## RECORDS TO PROCESS:

"""

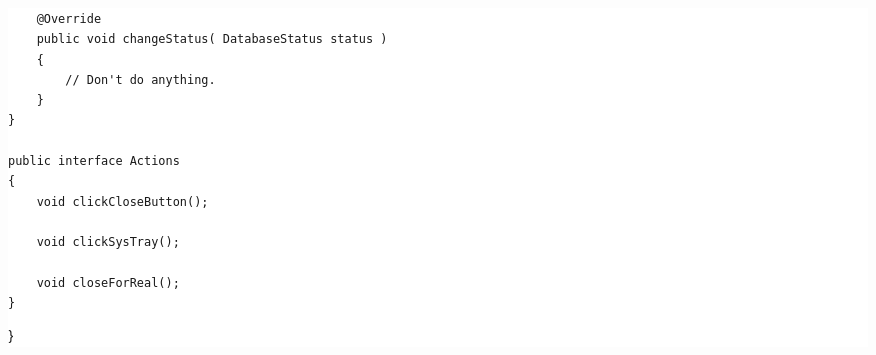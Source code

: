         @Override
        public void changeStatus( DatabaseStatus status )
        {
            // Don't do anything.
        }
    }
    
    public interface Actions
    {
        void clickCloseButton();
        
        void clickSysTray();
        
        void closeForReal();
    }
}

"""

## WHAT NEEDS TO BE DONE:
Output the material above word for word. Leave out its images.

## TASK ANSWER:
Source code

:         @Override
        public void changeStatus( DatabaseStatus status )
        {
            // Don't do anything.
        }
    }
    
    public interface Actions
    {
        void clickCloseButton();
        
        void clickSysTray();
        
        void closeForReal();
    }
}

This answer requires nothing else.